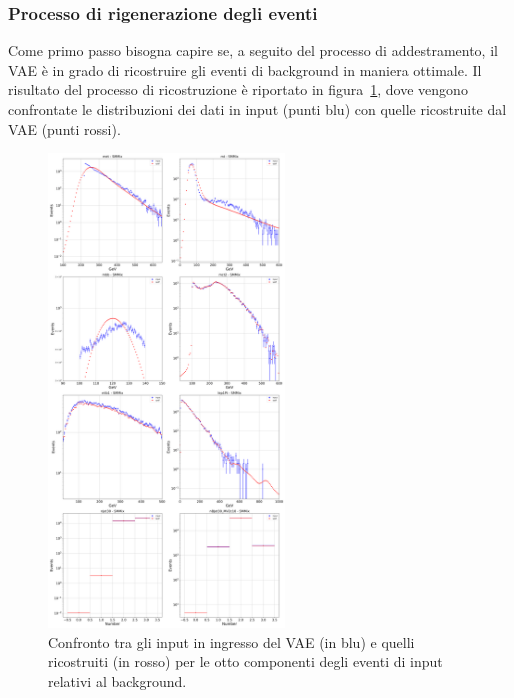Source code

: \subsubsection{Processo di rigenerazione degli eventi}
\label{rigenerazione_eventi}
Come primo passo bisogna capire se, a seguito del processo di addestramento, il VAE è in grado di ricostruire gli eventi di background in maniera ottimale. Il risultato del processo di ricostruzione è riportato in figura~\ref{ricostruzione}, dove vengono confrontate le distribuzioni dei dati in input (punti blu) con quelle ricostruite dal VAE (punti rossi). 
\begin{figure}[h!]
	\centering
	\includegraphics[width=0.56\textwidth]{figs/risultati_simulazione/ricostruzione.png}
	\caption{Confronto tra gli input in ingresso del VAE (in blu) e quelli ricostruiti (in rosso) per le otto componenti degli eventi di input relativi al background.}
	\label{ricostruzione}
\end{figure}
•••
(Problem details) Omit any images, then output the listing exactly.

(Answer box)
Source code

: \subsubsection{Processo di rigenerazione degli eventi}
\label{rigenerazione_eventi}
Come primo passo bisogna capire se, a seguito del processo di addestramento, il VAE è in grado di ricostruire gli eventi di background in maniera ottimale. Il risultato del processo di ricostruzione è riportato in figura~\ref{ricostruzione}, dove vengono confrontate le distribuzioni dei dati in input (punti blu) con quelle ricostruite dal VAE (punti rossi). 
\begin{figure}[h!]
	\centering
	\includegraphics[width=0.56\textwidth]{figs/risultati_simulazione/ricostruzione.png}
	\caption{Confronto tra gli input in ingresso del VAE (in blu) e quelli ricostruiti (in rosso) per le otto componenti degli eventi di input relativi al background.}
	\label{ricostruzione}
\end{figure}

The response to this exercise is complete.